- Entries provided
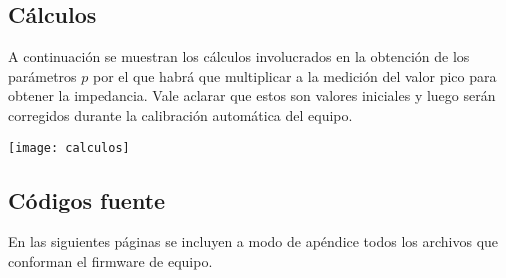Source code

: \subsection{Cálculos}
A continuación se muestran los cálculos involucrados en la obtención de los parámetros $p$ por el que habrá que multiplicar a la medición del valor pico para obtener la impedancia. Vale aclarar que estos son valores iniciales y luego serán corregidos durante la calibración automática del equipo.

\hspace{-1cm}
\texttt{[image: calculos]}

\subsection{Códigos fuente}
En las siguientes páginas se incluyen a modo de apéndice todos los archivos que conforman el firmware de equipo.
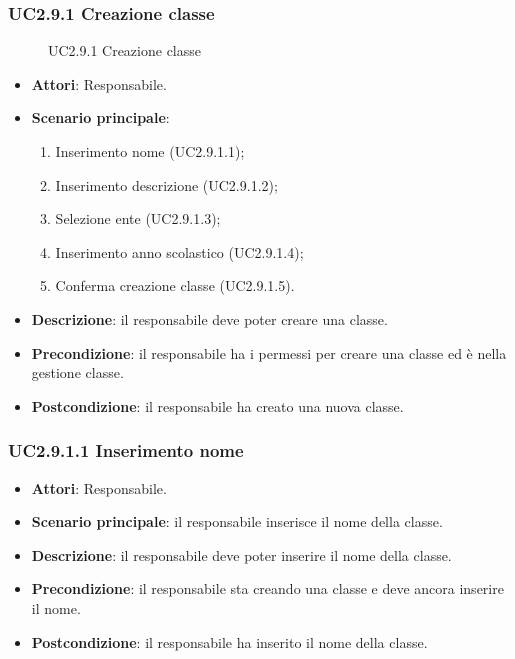 \subsubsection{UC2.9.1 Creazione classe}
\begin{figure}[H]
\centering
\noindent{}
\caption{UC2.9.1 Creazione classe}
\end{figure}
\begin{itemize}
\item \textbf{Attori}: Responsabile.
\item \textbf{Scenario principale}:
\begin{enumerate}
\item Inserimento nome (UC2.9.1.1);
\item Inserimento descrizione (UC2.9.1.2);
\item Selezione ente (UC2.9.1.3);
\item Inserimento anno scolastico (UC2.9.1.4);
\item Conferma creazione classe (UC2.9.1.5).
\end{enumerate}
\item \textbf{Descrizione}: il responsabile deve poter creare una classe.
\item \textbf{Precondizione}: il responsabile ha i permessi per creare una classe ed è nella gestione classe.
\item \textbf{Postcondizione}: il responsabile ha creato una nuova classe.
\end{itemize}
\subsubsection{UC2.9.1.1 Inserimento nome}
\begin{itemize}
\item \textbf{Attori}: Responsabile.
\item \textbf{Scenario principale}: il responsabile inserisce il nome della classe.
\item \textbf{Descrizione}: il responsabile deve poter inserire il nome della classe.
\item \textbf{Precondizione}: il responsabile sta creando una classe e deve ancora inserire il nome.
\item \textbf{Postcondizione}: il responsabile ha inserito il nome della classe.
\end{itemize}
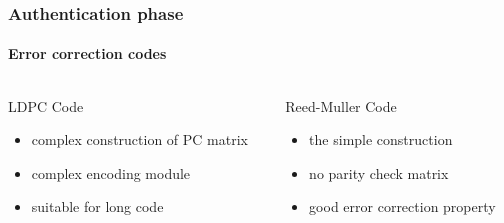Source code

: \documentclass{beamer}
\begin{document}
\begin{frame}
	\frametitle{Authentication phase}
	\framesubtitle{Error correction codes}
	\begin{columns}
		\begin{column}{0.52\textwidth}
			LDPC Code\\
			\begin{itemize}
				\item complex construction of PC matrix\\
			\end{itemize}
			\begin{itemize}
				\item complex encoding module\\
			\end{itemize}
			\begin{itemize}
				\item suitable for long code
			\end{itemize}		
		\end{column}
		\begin{column}{0.48\textwidth}
			Reed-Muller Code\\
			\begin{itemize}
				\item the simple construction\\
			\end{itemize}
			\begin{itemize}
			\item no parity check matrix\\
			\end{itemize}
			\begin{itemize}
				\item good error correction property
			\end{itemize}			
		\end{column}
	\end{columns}
\end{frame}
\end{document}
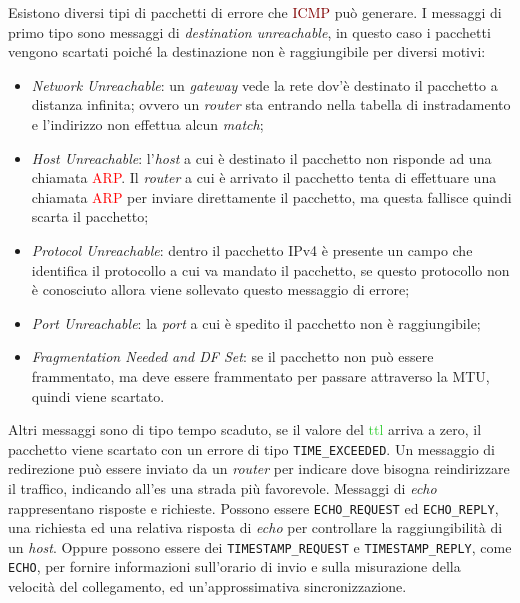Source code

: \documentclass{article}
\numberwithin{equation}{subsection}
\begin{document}
Esistono diversi tipi di pacchetti di errore che \textcolor{Maroon}{ICMP} può generare. 
I messaggi di primo tipo sono messaggi di \textit{destination unreachable}, in questo caso i pacchetti vengono scartati poiché la destinazione non è raggiungibile per diversi 
motivi:
\begin{itemize}
    \item \textit{Network Unreachable}: un \textit{gateway} vede la rete dov'è destinato il pacchetto a distanza infinita; ovvero un \textit{router} sta entrando nella tabella di instradamento e l'indirizzo non effettua alcun \textit{match};
    \item \textit{Host Unreachable}: l'\textit{host} a cui è destinato il pacchetto non risponde ad una chiamata \textcolor{Red}{ARP}. Il \textit{router} a cui è arrivato il pacchetto tenta di effettuare una chiamata \textcolor{Red}{ARP} per inviare direttamente il pacchetto, ma questa fallisce quindi scarta il pacchetto;
    \item \textit{Protocol Unreachable}: dentro il pacchetto \textcolor{BurntOrange}{IPv4} è presente un campo che identifica il protocollo a cui va mandato il pacchetto, se questo protocollo non è conosciuto allora viene sollevato questo messaggio di errore;
    \item \textit{Port Unreachable}: la \textit{port} a cui è spedito il pacchetto non è raggiungibile;
    \item \textit{Fragmentation Needed and DF Set}: se il pacchetto non può essere frammentato, ma  deve essere frammentato per passare attraverso la \textcolor{RoyalPurple}{MTU}, quindi viene scartato. 
\end{itemize}

Altri messaggi sono di tipo tempo scaduto, se il valore del \textcolor{LimeGreen}{ttl} arriva a zero, il pacchetto viene scartato con un errore di tipo \verb|TIME_EXCEEDED|. 
Un messaggio di redirezione può essere inviato da un \textit{router} per indicare dove bisogna reindirizzare il traffico, indicando all'\textcolor{Periwinkle}{es} una strada più favorevole. 
Messaggi di \textit{echo} rappresentano risposte e richieste. Possono essere \verb|ECHO_REQUEST| ed \verb|ECHO_REPLY|, una richiesta ed una relativa risposta di \textit{echo} per controllare 
la raggiungibilità di un \textit{host}. Oppure possono essere dei \verb|TIMESTAMP_REQUEST| e \verb|TIMESTAMP_REPLY|, come \texttt{ECHO}, per fornire informazioni sull'orario di invio e sulla misurazione della velocità del collegamento, ed un'approssimativa sincronizzazione. 
\end{document}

- Instructions for the task
Retype each entry exactly. No pictures.

- Written answer
Source code

: \subsection{Cálculos}
A continuación se muestran los cálculos involucrados en la obtención de los parámetros $p$ por el que habrá que multiplicar a la medición del valor pico para obtener la impedancia. Vale aclarar que estos son valores iniciales y luego serán corregidos durante la calibración automática del equipo.

\hspace{-1cm}
\texttt{[image: calculos]}

\subsection{Códigos fuente}
En las siguientes páginas se incluyen a modo de apéndice todos los archivos que conforman el firmware de equipo.
 \subsubsection{UC2.9.1 Creazione classe}
\begin{figure}[H]
\centering
\noindent{}
\caption{UC2.9.1 Creazione classe}
\end{figure}
\begin{itemize}
\item \textbf{Attori}: Responsabile.
\item \textbf{Scenario principale}:
\begin{enumerate}
\item Inserimento nome (UC2.9.1.1);
\item Inserimento descrizione (UC2.9.1.2);
\item Selezione ente (UC2.9.1.3);
\item Inserimento anno scolastico (UC2.9.1.4);
\item Conferma creazione classe (UC2.9.1.5).
\end{enumerate}
\item \textbf{Descrizione}: il responsabile deve poter creare una classe.
\item \textbf{Precondizione}: il responsabile ha i permessi per creare una classe ed è nella gestione classe.
\item \textbf{Postcondizione}: il responsabile ha creato una nuova classe.
\end{itemize}
\subsubsection{UC2.9.1.1 Inserimento nome}
\begin{itemize}
\item \textbf{Attori}: Responsabile.
\item \textbf{Scenario principale}: il responsabile inserisce il nome della classe.
\item \textbf{Descrizione}: il responsabile deve poter inserire il nome della classe.
\item \textbf{Precondizione}: il responsabile sta creando una classe e deve ancora inserire il nome.
\item \textbf{Postcondizione}: il responsabile ha inserito il nome della classe.
\end{itemize}
Source code

: \documentclass{beamer}
\begin{document}
\begin{frame}
	\frametitle{Authentication phase}
	\framesubtitle{Error correction codes}
	\begin{columns}
		\begin{column}{0.52\textwidth}
			LDPC Code\\
			\begin{itemize}
				\item complex construction of PC matrix\\
			\end{itemize}
			\begin{itemize}
				\item complex encoding module\\
			\end{itemize}
			\begin{itemize}
				\item suitable for long code
			\end{itemize}		
		\end{column}
		\begin{column}{0.48\textwidth}
			Reed-Muller Code\\
			\begin{itemize}
				\item the simple construction\\
			\end{itemize}
			\begin{itemize}
			\item no parity check matrix\\
			\end{itemize}
			\begin{itemize}
				\item good error correction property
			\end{itemize}			
		\end{column}
	\end{columns}
\end{frame}
\end{document}
Source code

: \documentclass{article}
\numberwithin{equation}{subsection}
\begin{document}
Esistono diversi tipi di pacchetti di errore che \textcolor{Maroon}{ICMP} può generare. 
I messaggi di primo tipo sono messaggi di \textit{destination unreachable}, in questo caso i pacchetti vengono scartati poiché la destinazione non è raggiungibile per diversi 
motivi:
\begin{itemize}
    \item \textit{Network Unreachable}: un \textit{gateway} vede la rete dov'è destinato il pacchetto a distanza infinita; ovvero un \textit{router} sta entrando nella tabella di instradamento e l'indirizzo non effettua alcun \textit{match};
    \item \textit{Host Unreachable}: l'\textit{host} a cui è destinato il pacchetto non risponde ad una chiamata \textcolor{Red}{ARP}. Il \textit{router} a cui è arrivato il pacchetto tenta di effettuare una chiamata \textcolor{Red}{ARP} per inviare direttamente il pacchetto, ma questa fallisce quindi scarta il pacchetto;
    \item \textit{Protocol Unreachable}: dentro il pacchetto \textcolor{BurntOrange}{IPv4} è presente un campo che identifica il protocollo a cui va mandato il pacchetto, se questo protocollo non è conosciuto allora viene sollevato questo messaggio di errore;
    \item \textit{Port Unreachable}: la \textit{port} a cui è spedito il pacchetto non è raggiungibile;
    \item \textit{Fragmentation Needed and DF Set}: se il pacchetto non può essere frammentato, ma  deve essere frammentato per passare attraverso la \textcolor{RoyalPurple}{MTU}, quindi viene scartato. 
\end{itemize}

Altri messaggi sono di tipo tempo scaduto, se il valore del \textcolor{LimeGreen}{ttl} arriva a zero, il pacchetto viene scartato con un errore di tipo \verb|TIME_EXCEEDED|. 
Un messaggio di redirezione può essere inviato da un \textit{router} per indicare dove bisogna reindirizzare il traffico, indicando all'\textcolor{Periwinkle}{es} una strada più favorevole. 
Messaggi di \textit{echo} rappresentano risposte e richieste. Possono essere \verb|ECHO_REQUEST| ed \verb|ECHO_REPLY|, una richiesta ed una relativa risposta di \textit{echo} per controllare 
la raggiungibilità di un \textit{host}. Oppure possono essere dei \verb|TIMESTAMP_REQUEST| e \verb|TIMESTAMP_REPLY|, come \texttt{ECHO}, per fornire informazioni sull'orario di invio e sulla misurazione della velocità del collegamento, ed un'approssimativa sincronizzazione. 
\end{document}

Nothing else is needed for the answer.